START Task input

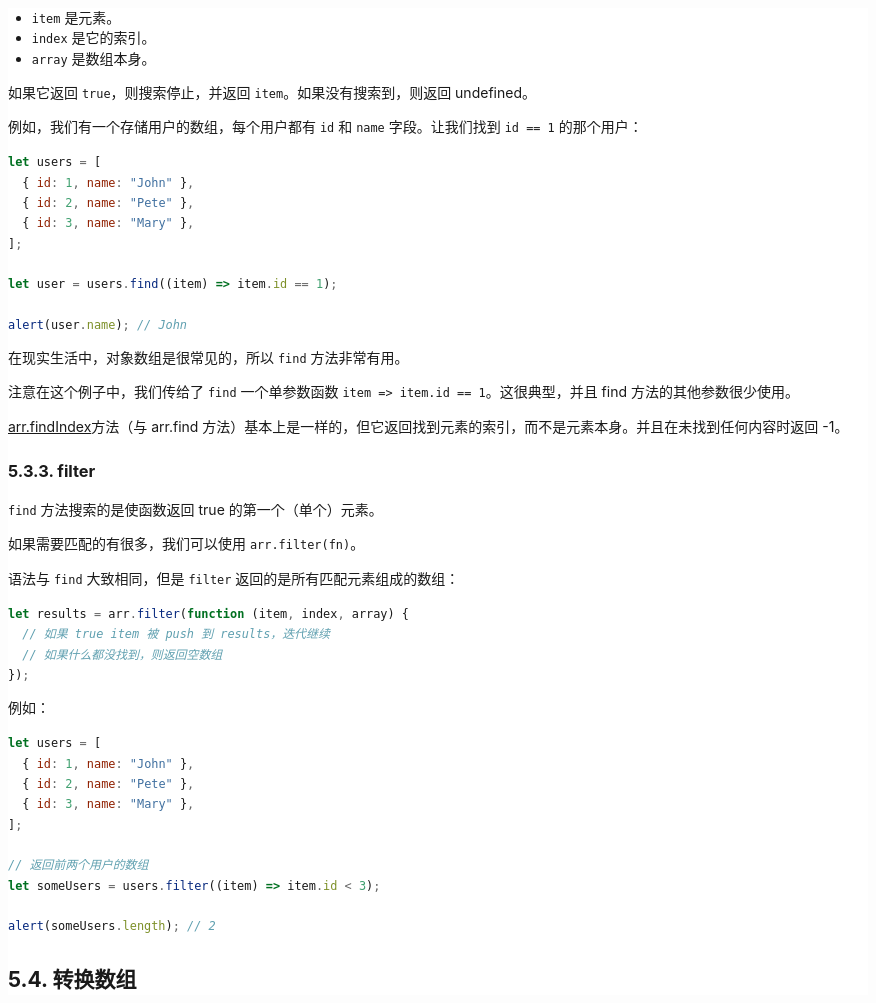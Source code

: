 - `item` 是元素。
- `index` 是它的索引。
- `array` 是数组本身。

如果它返回 `true`，则搜索停止，并返回 `item`。如果没有搜索到，则返回 undefined。

例如，我们有一个存储用户的数组，每个用户都有 `id` 和 `name` 字段。让我们找到 `id == 1` 的那个用户：

```js
let users = [
  { id: 1, name: "John" },
  { id: 2, name: "Pete" },
  { id: 3, name: "Mary" },
];

let user = users.find((item) => item.id == 1);

alert(user.name); // John
```

在现实生活中，对象数组是很常见的，所以 `find` 方法非常有用。

注意在这个例子中，我们传给了 `find` 一个单参数函数 `item => item.id == 1`。这很典型，并且 find 方法的其他参数很少使用。

[arr.findIndex](https://developer.mozilla.org/zh/docs/Web/JavaScript/Reference/Global_Objects/Array/findIndex)方法（与 arr.find 方法）基本上是一样的，但它返回找到元素的索引，而不是元素本身。并且在未找到任何内容时返回 -1。

### 5.3.3. filter

`find` 方法搜索的是使函数返回 true 的第一个（单个）元素。

如果需要匹配的有很多，我们可以使用 `arr.filter(fn)`。

语法与 `find` 大致相同，但是 `filter` 返回的是所有匹配元素组成的数组：

```js
let results = arr.filter(function (item, index, array) {
  // 如果 true item 被 push 到 results，迭代继续
  // 如果什么都没找到，则返回空数组
});
```

例如：

```js
let users = [
  { id: 1, name: "John" },
  { id: 2, name: "Pete" },
  { id: 3, name: "Mary" },
];

// 返回前两个用户的数组
let someUsers = users.filter((item) => item.id < 3);

alert(someUsers.length); // 2
```

## 5.4. 转换数组
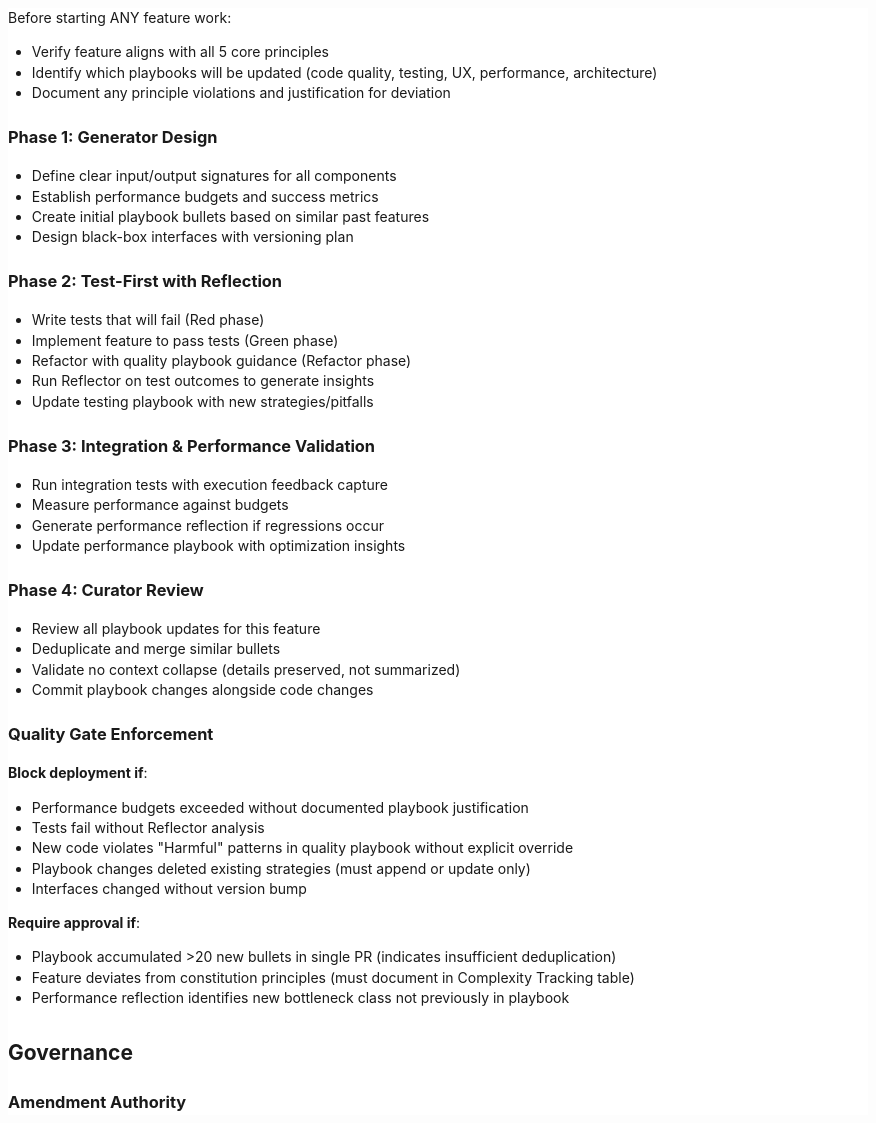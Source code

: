 Before starting ANY feature work:
- Verify feature aligns with all 5 core principles
- Identify which playbooks will be updated (code quality, testing, UX, performance, architecture)
- Document any principle violations and justification for deviation

### Phase 1: Generator Design

- Define clear input/output signatures for all components
- Establish performance budgets and success metrics
- Create initial playbook bullets based on similar past features
- Design black-box interfaces with versioning plan

### Phase 2: Test-First with Reflection

- Write tests that will fail (Red phase)
- Implement feature to pass tests (Green phase)
- Refactor with quality playbook guidance (Refactor phase)
- Run Reflector on test outcomes to generate insights
- Update testing playbook with new strategies/pitfalls

### Phase 3: Integration & Performance Validation

- Run integration tests with execution feedback capture
- Measure performance against budgets
- Generate performance reflection if regressions occur
- Update performance playbook with optimization insights

### Phase 4: Curator Review

- Review all playbook updates for this feature
- Deduplicate and merge similar bullets
- Validate no context collapse (details preserved, not summarized)
- Commit playbook changes alongside code changes

### Quality Gate Enforcement

**Block deployment if**:
- Performance budgets exceeded without documented playbook justification
- Tests fail without Reflector analysis
- New code violates "Harmful" patterns in quality playbook without explicit override
- Playbook changes deleted existing strategies (must append or update only)
- Interfaces changed without version bump

**Require approval if**:
- Playbook accumulated >20 new bullets in single PR (indicates insufficient deduplication)
- Feature deviates from constitution principles (must document in Complexity Tracking table)
- Performance reflection identifies new bottleneck class not previously in playbook

## Governance

### Amendment Authority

END Task input

[What is expected] Write out word for word the lines above that run from the one with "arr.find 方法）基本上是一样的，但它返回找到元素的索引，而不是元素本身。并且在未找到任何内容时返回 -1。" to the one with "- Commit playbook". Include both end lines; exclude the images.

[Output for this task]
[arr.findIndex](https://developer.mozilla.org/zh/docs/Web/JavaScript/Reference/Global_Objects/Array/findIndex)方法（与 arr.find 方法）基本上是一样的，但它返回找到元素的索引，而不是元素本身。并且在未找到任何内容时返回 -1。

### 5.3.3. filter

`find` 方法搜索的是使函数返回 true 的第一个（单个）元素。

如果需要匹配的有很多，我们可以使用 `arr.filter(fn)`。

语法与 `find` 大致相同，但是 `filter` 返回的是所有匹配元素组成的数组：

```js
let results = arr.filter(function (item, index, array) {
  // 如果 true item 被 push 到 results，迭代继续
  // 如果什么都没找到，则返回空数组
});
```

例如：

```js
let users = [
  { id: 1, name: "John" },
  { id: 2, name: "Pete" },
  { id: 3, name: "Mary" },
];

// 返回前两个用户的数组
let someUsers = users.filter((item) => item.id < 3);

alert(someUsers.length); // 2
```

## 5.4. 转换数组
Source code

: Before starting ANY feature work:
- Verify feature aligns with all 5 core principles
- Identify which playbooks will be updated (code quality, testing, UX, performance, architecture)
- Document any principle violations and justification for deviation

### Phase 1: Generator Design

- Define clear input/output signatures for all components
- Establish performance budgets and success metrics
- Create initial playbook bullets based on similar past features
- Design black-box interfaces with versioning plan

### Phase 2: Test-First with Reflection

- Write tests that will fail (Red phase)
- Implement feature to pass tests (Green phase)
- Refactor with quality playbook guidance (Refactor phase)
- Run Reflector on test outcomes to generate insights
- Update testing playbook with new strategies/pitfalls

### Phase 3: Integration & Performance Validation

- Run integration tests with execution feedback capture
- Measure performance against budgets
- Generate performance reflection if regressions occur
- Update performance playbook with optimization insights

### Phase 4: Curator Review

- Review all playbook updates for this feature
- Deduplicate and merge similar bullets
- Validate no context collapse (details preserved, not summarized)
- Commit playbook changes alongside code changes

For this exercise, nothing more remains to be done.